At RAF Filton training started again from scratch on Tiger Moths, and then from July 1940 the twin engine enclosed-cockpit Oxfords which were alright to fly as long as they didn't stall.

Later in July, Austin went on to the Operational Training Unit Number 10 where he learned to fly Whitley Threes. The aircraft's shortcomings led Austin to force-land on one occasion.

Training complete, he joined 51 Squadron in September 1940 located at RAF Dishforth in Yorkshire, but transferred in March 1941 to No 1419 (Special Duties) Flight (later 138 Squadron).
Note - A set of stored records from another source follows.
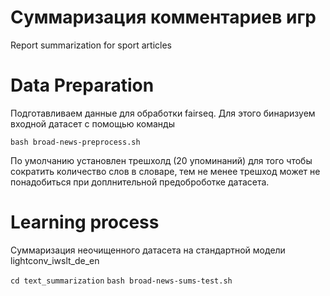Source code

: # Суммаризация комментариев игр
Report summarization for sport articles

# Data Preparation
Подготавливаем данные для обработки fairseq. Для этого бинаризуем входной датасет с помощью команды

``bash broad-news-preprocess.sh``

По умолчанию установлен трешхолд (20 упоминаний) для того чтобы сократить количество слов в словаре, тем не менее трешход может не понадобиться при доплнительной предоброботке датасета.

# Learning process
Суммаризация неочищенного датасета на стандартной модели lightconv_iwslt_de_en

``cd text_summarization``
``bash broad-news-sums-test.sh``
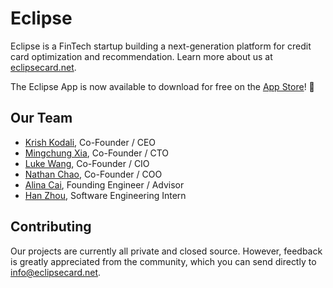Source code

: # Eclipse

Eclipse is a FinTech startup building a next-generation platform for credit card optimization and recommendation. Learn more about us at [eclipsecard.net](https://eclipsecard.net).

The Eclipse App is now available to download for free on the [App Store](https://apps.apple.com/app/eclipse-cashback-and-rewards/id6444634565)! 🎉

## Our Team

- [Krish Kodali](https://www.linkedin.com/in/krish-kodali/), Co-Founder / CEO
- [Mingchung Xia](https://www.linkedin.com/in/mingchung-xia/), Co-Founder / CTO
- [Luke Wang](https://www.linkedin.com/in/luke-wang63/), Co-Founder / CIO
- [Nathan Chao](https://www.linkedin.com/in/nathan-chao-997376204/), Co-Founder / COO
- [Alina Cai](https://www.linkedin.com/in/alina-cai/), Founding Engineer / Advisor
- [Han Zhou](https://www.linkedin.com/in/han-zhou-656676280/), Software Engineering Intern

## Contributing

Our projects are currently all private and closed source. However, feedback is greatly appreciated from the community, which you can send directly to info@eclipsecard.net.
As a pilot working for the SOE, Austin flew missions to drop agents and supplies for resistance groups against the German occupying forces in Europe. Austin made numerous sorties to France and the Netherlands.

==Operation Bullseye==
After April 1941 when German forces occupied Yugoslavia in April 1941, the Special Operations Executive (SOE) worked with local partisan groups to combat the Germans. One specific group of interest were the Chetniks commanded by General Mihailovic, and it was decided that air drops would be attempted to supply his forces.

As Yugoslavia was too far Britain, two converted Whitley bombers of No 138 Squadron were sent to Malta to mount Operation Bullseye, one of which Austin piloted.
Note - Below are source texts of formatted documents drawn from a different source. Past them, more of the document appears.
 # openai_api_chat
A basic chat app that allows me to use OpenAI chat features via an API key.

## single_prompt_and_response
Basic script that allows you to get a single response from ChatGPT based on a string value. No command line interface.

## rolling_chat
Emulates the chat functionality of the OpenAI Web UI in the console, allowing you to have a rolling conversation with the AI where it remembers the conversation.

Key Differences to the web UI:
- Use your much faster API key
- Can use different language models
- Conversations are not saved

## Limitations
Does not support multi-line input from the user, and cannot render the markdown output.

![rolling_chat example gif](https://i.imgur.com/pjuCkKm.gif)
Austin made the first supply drop leaving Malta on the night of 7 November 1941 accompanied by a Serbian navigator to assist with map reading. He flew up the Adriatic Sea and headed inland across the Yugoslav coast to the drop zone at Mitrovica. After receiving the pre-arranged signal Austin made several circuits to drop his containers before heading back to Malta. A second supply attempt had to be cancelled a month later due to poor weather conditions over the drop zone.

On 3 February 1942 Austin made an 11-hour round trip to drop four agents and eight containers of supplies to Sarajevo. Austin flew at just 700 ft to drop containers and two of the agents before making a second circuit to drop the others. For this flight and the other drops Austin was awarded the Distinguished Flying Cross.
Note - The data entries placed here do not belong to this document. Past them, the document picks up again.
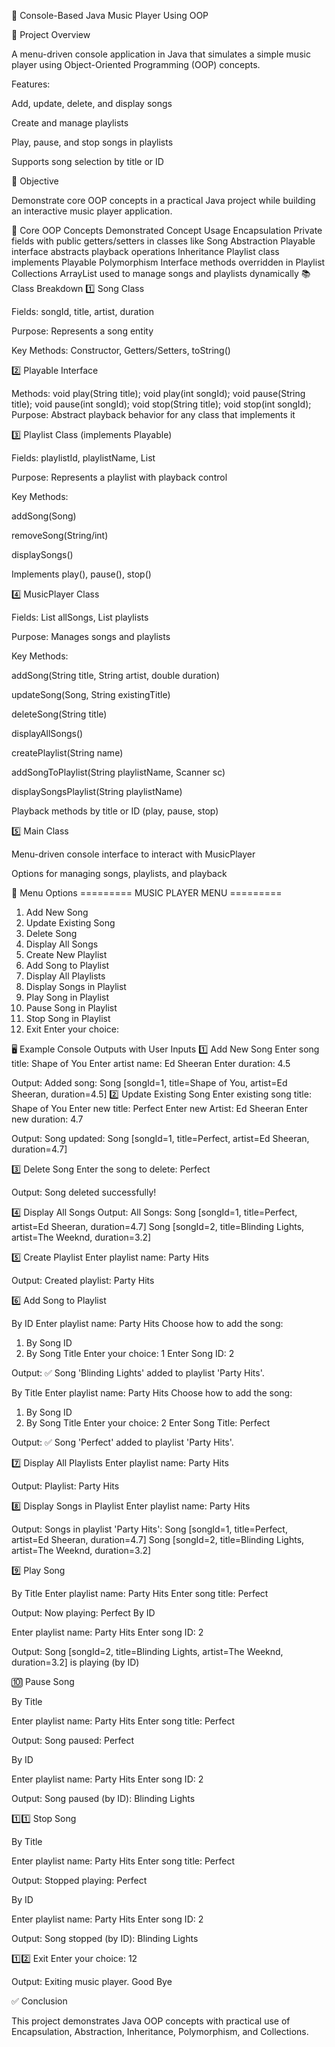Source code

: 🎵 Console-Based Java Music Player Using OOP

🚀 Project Overview

A menu-driven console application in Java that simulates a simple music player using Object-Oriented Programming (OOP) concepts.

Features:

Add, update, delete, and display songs

Create and manage playlists

Play, pause, and stop songs in playlists

Supports song selection by title or ID

🎯 Objective

Demonstrate core OOP concepts in a practical Java project while building an interactive music player application.

🧩 Core OOP Concepts Demonstrated
Concept	Usage
Encapsulation	Private fields with public getters/setters in classes like Song
Abstraction	Playable interface abstracts playback operations
Inheritance	Playlist class implements Playable
Polymorphism	Interface methods overridden in Playlist
Collections	ArrayList used to manage songs and playlists dynamically
📚 Class Breakdown
1️⃣ Song Class

Fields: songId, title, artist, duration

Purpose: Represents a song entity

Key Methods: Constructor, Getters/Setters, toString()

2️⃣ Playable Interface

Methods:
void play(String title);
void play(int songId);
void pause(String title);
void pause(int songId);
void stop(String title);
void stop(int songId);
Purpose: Abstract playback behavior for any class that implements it

3️⃣ Playlist Class (implements Playable)

Fields: playlistId, playlistName, List<Song>

Purpose: Represents a playlist with playback control

Key Methods:

addSong(Song)

removeSong(String/int)

displaySongs()

Implements play(), pause(), stop()

4️⃣ MusicPlayer Class

Fields: List<Song> allSongs, List<Playlist> playlists

Purpose: Manages songs and playlists

Key Methods:

addSong(String title, String artist, double duration)

updateSong(Song, String existingTitle)

deleteSong(String title)

displayAllSongs()

createPlaylist(String name)

addSongToPlaylist(String playlistName, Scanner sc)

displaySongsPlaylist(String playlistName)

Playback methods by title or ID (play, pause, stop)

5️⃣ Main Class

Menu-driven console interface to interact with MusicPlayer

Options for managing songs, playlists, and playback

📜 Menu Options
========= MUSIC PLAYER MENU =========
1. Add New Song
2. Update Existing Song
3. Delete Song
4. Display All Songs
5. Create New Playlist
6. Add Song to Playlist
7. Display All Playlists
8. Display Songs in Playlist
9. Play Song in Playlist
10. Pause Song in Playlist
11. Stop Song in Playlist
12. Exit
Enter your choice:

🖥️ Example Console Outputs with User Inputs
1️⃣ Add New Song
Enter song title: Shape of You
Enter artist name: Ed Sheeran
Enter duration: 4.5

Output:
Added song: Song [songId=1, title=Shape of You, artist=Ed Sheeran, duration=4.5]
2️⃣ Update Existing Song
Enter existing song title: Shape of You
Enter new title: Perfect
Enter new Artist: Ed Sheeran
Enter new duration: 4.7

Output:
Song updated: Song [songId=1, title=Perfect, artist=Ed Sheeran, duration=4.7]

3️⃣ Delete Song
Enter the song to delete: Perfect

Output:
Song deleted successfully!

4️⃣ Display All Songs
Output:
All Songs:
Song [songId=1, title=Perfect, artist=Ed Sheeran, duration=4.7]
Song [songId=2, title=Blinding Lights, artist=The Weeknd, duration=3.2]

5️⃣ Create Playlist
Enter playlist name: Party Hits

Output:
Created playlist: Party Hits

6️⃣ Add Song to Playlist

By ID
Enter playlist name: Party Hits
Choose how to add the song:
1. By Song ID
2. By Song Title
Enter your choice: 1
Enter Song ID: 2

Output:
✅ Song 'Blinding Lights' added to playlist 'Party Hits'.

By Title
Enter playlist name: Party Hits
Choose how to add the song:
1. By Song ID
2. By Song Title
Enter your choice: 2
Enter Song Title: Perfect

Output:
✅ Song 'Perfect' added to playlist 'Party Hits'.

7️⃣ Display All Playlists
Enter playlist name: Party Hits

Output:
Playlist: Party Hits

8️⃣ Display Songs in Playlist
Enter playlist name: Party Hits

Output:
Songs in playlist 'Party Hits':
Song [songId=1, title=Perfect, artist=Ed Sheeran, duration=4.7]
Song [songId=2, title=Blinding Lights, artist=The Weeknd, duration=3.2]

9️⃣ Play Song

By Title
Enter playlist name: Party Hits
Enter song title: Perfect

Output:
Now playing: Perfect
By ID

Enter playlist name: Party Hits
Enter song ID: 2

Output:
Song [songId=2, title=Blinding Lights, artist=The Weeknd, duration=3.2] is playing (by ID)

🔟 Pause Song

By Title

Enter playlist name: Party Hits
Enter song title: Perfect

Output:
Song paused: Perfect


By ID

Enter playlist name: Party Hits
Enter song ID: 2

Output:
Song paused (by ID): Blinding Lights

1️⃣1️⃣ Stop Song

By Title

Enter playlist name: Party Hits
Enter song title: Perfect

Output:
Stopped playing: Perfect


By ID

Enter playlist name: Party Hits
Enter song ID: 2

Output:
Song stopped (by ID): Blinding Lights

1️⃣2️⃣ Exit
Enter your choice: 12

Output:
Exiting music player.
Good Bye

✅ Conclusion

This project demonstrates Java OOP concepts with practical use of Encapsulation, Abstraction, Inheritance, Polymorphism, and Collections.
==Later wartime activity==
Following promotion to squadron leader, Austin took command No 1575 Flight (later No 624 Squadron) in Algeria. His flight supplied partisan groups in Sicily, Italy and Yugoslavia. In January 1944, his squadron moved to Brindisi in southern Italy. Austin continued to fly sorties to supply Tito's partisansgroups in northern Italy.

Austin was rested in March 1944, having added a Bar to his DFC – the citation praised "his exceptional ability and attitude towards operational flying", which had had "an inspiring effect on his squadron". In addition to his British gallantry awards, he received the Croix de Guerre, the Dutch Flying Cross and a Polish decoration.

==Postwar career==
Austin turned down a move back into banking after being demobilised in November 1945. He subsequently set up a successful timber business in Sussex.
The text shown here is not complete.